# 10 Wheeler Sound



## NavyTech (Aug 2, 2008)

I am just about done my 10 Wheeler bash and now I am looking for a nice sound card. I do not have a good Hobby store in my area so I am forced to shop online which makes choosing a sound card rather frustrating.


What can I get for the best Bang for my Buck and where can I get it?


I live in Nova Scotia Canada so everything is far away.....LOL


----------



## lownote (Jan 3, 2008)

When you say "bang for buck" what do you mean? The very cheapest? Or the best ratio of price to features?

I'm still going to recommend QSI. Excellent basic sound, works with DC, batteries, DCC, wireless. Around $130


----------



## George Schreyer (Jan 16, 2009)

the very cheapest way to get a basic chuff is to use the existing Bmann sound board with some minor modifications 

http://www.girr.org/girr/tips/tips4/bachmann_sound_tips.html 

Next cheapest digital sound is from Dallee, about $95 on the street. Not too many places carry Dallee but these guys do 

http://dccroundhouse.com/ 

The next tier up is QSI 

Phoenix doesn't sound any better than QSI but it is more expensive


----------



## NavyTech (Aug 2, 2008)

The basic chuff on my Bachmann does not work... I would rather have the whistle and bell over the chuff.


----------



## stanman (Jan 4, 2008)

The chuff on my B'mann 10 wheeler didn't work out of the box. It was an open connection - can't remember now just where it was. The chuff is pretty anemic even when working...


----------



## blueregal (Jan 3, 2008)

Posted By George Schreyer on 02/15/2009 11:27 AM
the very cheapest way to get a basic chuff is to use the existing Bmann sound board with some minor modifications 

http://www.girr.org/girr/tips/tips4/bachmann_sound_tips.html 

Next cheapest digital sound is from Dallee, about $95 on the street. Not too many places carry Dallee but these guys do 

http://dccroundhouse.com/ 

The next tier up is QSI 

Phoenix doesn't sound any better than QSI but it is more expensive 

Oh man George I couldn't agree with you more!!!!! But oh man watch the Phoenix cats come out to eat us QSI boys up!!Hee hee LOL The Regal


----------



## Torby (Jan 2, 2008)

Mine has the small scale railways board in the tender. Cost about $90. I picked the "huckleberry railroad" sound. You don't have control of the bell and whistle. It sounds those based on what you're doing and it's always making appropriate sounds. Now, I'd probably look at the QSI board.


----------



## c nelson (Dec 18, 2008)

Bang for Buck? on DC w/ no Remote?... 

Small Scale: 

http://www.smallscalerailway.com/ 

Like Tom mentioned above....check the Huckleberry...it's a really close match to the "Real" 10 Wheeler-Tweetsie! 

cale


----------



## NavyTech (Aug 2, 2008)

The QSI seems nice. Can the sounds be swapped around on the cards using a computer? I was looking at the Quantum Magnum: Universal "G" Gauge Sound & Power System but it does not give much information on what you can do with it. 

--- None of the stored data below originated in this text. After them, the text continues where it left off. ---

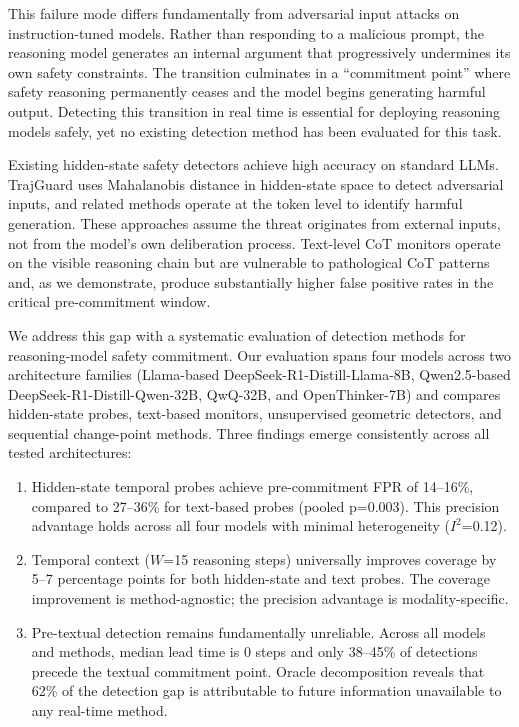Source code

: \documentclass[11pt,a4paper]{article}
\begin{document}
This failure mode differs fundamentally from adversarial input attacks on instruction-tuned models. Rather than responding to a malicious prompt, the reasoning model generates an internal argument that progressively undermines its own safety constraints. The transition culminates in a ``commitment point'' where safety reasoning permanently ceases and the model begins generating harmful output. Detecting this transition in real time is essential for deploying reasoning models safely, yet no existing detection method has been evaluated for this task.

Existing hidden-state safety detectors achieve high accuracy on standard LLMs. TrajGuard \cite{trajguard} uses Mahalanobis distance in hidden-state space to detect adversarial inputs, and related methods \cite{safeswitch, siren} operate at the token level to identify harmful generation. These approaches assume the threat originates from external inputs, not from the model's own deliberation process. Text-level CoT monitors \cite{saferemind, safethink} operate on the visible reasoning chain but are vulnerable to pathological CoT patterns and, as we demonstrate, produce substantially higher false positive rates in the critical pre-commitment window.

We address this gap with a systematic evaluation of detection methods for reasoning-model safety commitment. Our evaluation spans four models across two architecture families (Llama-based DeepSeek-R1-Distill-Llama-8B, Qwen2.5-based DeepSeek-R1-Distill-Qwen-32B, QwQ-32B, and OpenThinker-7B) and compares hidden-state probes, text-based monitors, unsupervised geometric detectors, and sequential change-point methods. Three findings emerge consistently across all tested architectures:

\begin{enumerate}
\item Hidden-state temporal probes achieve pre-commitment FPR of 14--16\%, compared to 27--36\% for text-based probes (pooled p=0.003). This precision advantage holds across all four models with minimal heterogeneity ($I^2$=0.12).

\item Temporal context ($W$=15 reasoning steps) universally improves coverage by 5--7 percentage points for both hidden-state and text probes. The coverage improvement is method-agnostic; the precision advantage is modality-specific.

\item Pre-textual detection remains fundamentally unreliable. Across all models and methods, median lead time is 0 steps and only 38--45\% of detections precede the textual commitment point. Oracle decomposition reveals that 62\% of the detection gap is attributable to future information unavailable to any real-time method.
\end{enumerate}
\end{document}
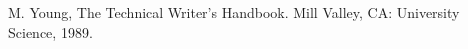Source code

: \begin{thebibliography}{00}
 M. Young, The Technical Writer's Handbook. Mill Valley, CA: University Science, 1989.
\end{thebibliography}

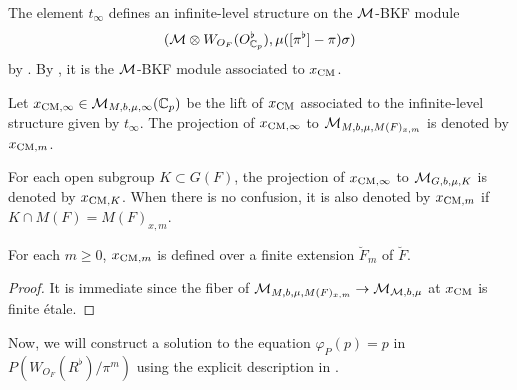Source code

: \documentclass[12pt,reqno]{amsart}
\begin{document}
The element $t_\infty$ defines an infinite-level structure on the $\cl{M}$-BKF module
\[
    (\cl{M} \otimes W_{O_F}(O_{\bb{C}_p}^\flat), \mu([\pi^\flat]-\pi)\sigma)
\]
by . By , it is the $\cl{M}$-BKF module associated to $x_\CM$. 

\begin{defi} \label{defi:CM_points_in_LSV}
    Let $x_{\CM, \infty} \in \cl{M}_{M, b, \mu, \infty}(\bb{C}_p)$ be the lift of $x_\CM$ associated to the infinite-level structure given by $t_\infty$. The projection of $x_{\CM, \infty}$ to $\cl{M}_{M, b, \mu, M(F)_{x, m}}$ is denoted by $x_{\CM, m}$. 
\end{defi}

For each open subgroup $K \subset G(F)$, the projection of $x_{\CM, \infty}$ to $\cl{M}_{G, b, \mu, K}$ is denoted by $x_{\CM, K}$. When there is no confusion, it is also denoted by $x_{\CM, m}$ if $K \cap M(F) = M(F)_{x, m}$. 

\begin{lem}
    For each $m \geq 0$, $x_{\CM, m}$ is defined over a finite extension $\breve{F}_m$ of $\breve{F}$. 
\end{lem}
\begin{proof}
    It is immediate since the fiber of $\cl{M}_{M, b, \mu, M(F)_{x, m}} \to \cl{M}_{\cl{M}, b, \mu}$ at $x_{\CM}$ is finite \'{e}tale. 
\end{proof}

Now, we will construct a solution to the equation $\varphi_P(p) = p$ in $P(W_{O_F}(R^\flat)/\pi^m)$ using the explicit description in . 
\end{document}
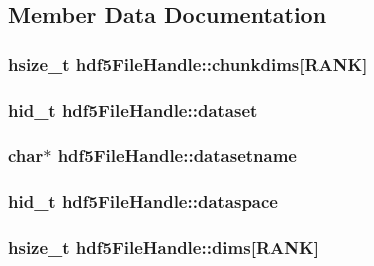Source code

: \subsection{Member Data Documentation}
\hypertarget{structhdf5_file_handle_add4d9b7270f97f19abc571474abdd3e9}{
\subsubsection[{chunkdims}]{\setlength{\rightskip}{0pt plus 5cm}hsize\+\_\+t hdf5\+File\+Handle\+::chunkdims\mbox{[}{\bf R\+A\+N\+K}\mbox{]}}}\label{structhdf5_file_handle_add4d9b7270f97f19abc571474abdd3e9}
\hypertarget{structhdf5_file_handle_af77d7a91e4d8955453a7448c8946d8bc}{
\subsubsection[{dataset}]{\setlength{\rightskip}{0pt plus 5cm}hid\+\_\+t hdf5\+File\+Handle\+::dataset}}\label{structhdf5_file_handle_af77d7a91e4d8955453a7448c8946d8bc}
\hypertarget{structhdf5_file_handle_a597ef1d78a719e76d9f02ffb115d78d5}{
\subsubsection[{datasetname}]{\setlength{\rightskip}{0pt plus 5cm}char$\ast$ hdf5\+File\+Handle\+::datasetname}}\label{structhdf5_file_handle_a597ef1d78a719e76d9f02ffb115d78d5}
\hypertarget{structhdf5_file_handle_a9d7c01c66044c4e4a39019e918adcdd0}{
\subsubsection[{dataspace}]{\setlength{\rightskip}{0pt plus 5cm}hid\+\_\+t hdf5\+File\+Handle\+::dataspace}}\label{structhdf5_file_handle_a9d7c01c66044c4e4a39019e918adcdd0}
\hypertarget{structhdf5_file_handle_a09b1510d745e77343bd14981f379b3d2}{
\subsubsection[{dims}]{\setlength{\rightskip}{0pt plus 5cm}hsize\+\_\+t hdf5\+File\+Handle\+::dims\mbox{[}{\bf R\+A\+N\+K}\mbox{]}}}\label{structhdf5_file_handle_a09b1510d745e77343bd14981f379b3d2}
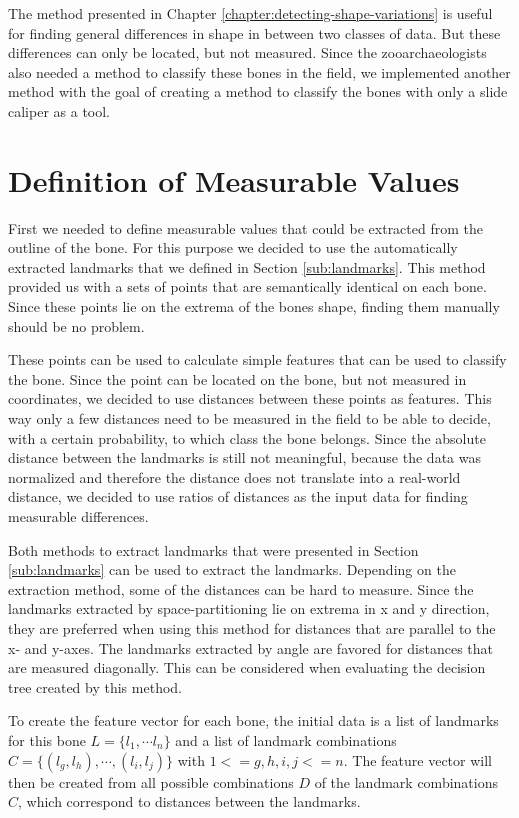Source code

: \documentclass[pdftex,12pt,a4paper]{report}
\begin{document}
The method presented in Chapter \ref{chapter:detecting-shape-variations} is useful for finding general differences in shape in between two classes of data. But these differences can only be located, but not measured. Since the zooarchaeologists also needed a method to classify these bones in the field, we implemented another method with the goal of creating a method to classify the bones with only a slide caliper as a tool.

\section{Definition of Measurable Values}

First we needed to define measurable values that could be extracted from the outline of the bone. For this purpose we decided to use the automatically extracted landmarks that we defined in Section \ref{sub:landmarks}. This method provided us with a sets of points that are semantically identical on each bone. Since these points lie on the extrema of the bones shape, finding them manually should be no problem.

These points can be used to calculate simple features that can be used to classify the bone. Since the point can be located on the bone, but not measured in coordinates, we decided to use distances between these points as features. This way only a few distances need to be measured in the field to be able to decide, with a certain probability, to which class the bone belongs. Since the absolute distance between the landmarks is still not meaningful, because the data was normalized and therefore the distance does not translate into a real-world distance, we decided to use ratios of distances as the input data for finding measurable differences.

Both methods to extract landmarks that were presented in Section \ref{sub:landmarks} can be used to extract the landmarks. Depending on the extraction method, some of the distances can be hard to measure. Since the landmarks extracted by space-partitioning lie on extrema in x and y direction, they are preferred when using this method for distances that are parallel to the x- and y-axes. The landmarks extracted by angle are favored for distances that are measured diagonally. This can be considered when evaluating the decision tree created by this method.

To create the feature vector for each bone, the initial data is a list of landmarks for this bone $L = \{ l_1, \cdots l_n \}$ and a list of landmark combinations $C = \{ (l_g, l_h), \cdots, (l_i, l_j) \}$ with $1 <= g,h,i,j <= n$. The feature vector will then be created from all possible combinations $D$ of the landmark combinations $C$, which correspond to distances between the landmarks.
\end{document}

Looks like you have to buy a software package for $100 just to download and play the files. seems like a money grab.


----------



## blueregal (Jan 3, 2008)

Navy tech you dont have to buy the sound files just go to qsi and download the qi and q2 upgrade free download you can listen to them for free, kinda tricky how to download from qsi, they dont make anything really easy, but yes you can change sound in the card but you do have to buy a programmer which is $75 in order to down load into the actual sound card. Usually wherever you buy the sound decoder they will download what you want when you order from them Litchfield Station Bruce or Jerry can help you also they have free shipping on orders over $75. The Regal


----------



## NavyTech (Aug 2, 2008)

The price looks reasonable I will have to look into this. I managed to get the sound files to work but have not found one that I liked yet. There is not much to choose from for a 10 wheeler


----------



## lownote (Jan 3, 2008)

The QSI card comes with whatever sound set you request. You can download and listen to the sound files for free but to put different sound files onto the card you need the programmer--as regal said, it's a bout $75.ikt lets you modify the sound file--choose a chuff you like, a whistle, etc. Right now they don't have a sound file specifically for the ten wheeler, but I made one out of chuffs whistles etc and used that. Supposedly iin the next month or two they will be adding more sound files


----------



## aceinspp (Jan 2, 2008)

One other note is that if operating on DC the minuet you turn the power off the sound stops. You can install the super cap to eliminate this problem. As lownote says you can customize sounds using the programmer. Later RJD


----------



## NavyTech (Aug 2, 2008)

Today I ordered a DCC decoder Loco Specific AristoCraft plug-in with sound by QSI from Litchfield Station and got the PRR K4 sound installed. I am looking forward to install it.


----------



## NavyTech (Aug 2, 2008)

I am currently preparing to install a QSI sound card with a K4 sound file. In preparation for this I decided to introduce power from the track to the tender via the chucks. I accomplished this by making my own bushings.
First I took a brass shelving tab and drilled a hole in the center. 
Next while holding the half rounded part in a vice I cut the round stock part with a dremal tool to give me two bushing inserts. 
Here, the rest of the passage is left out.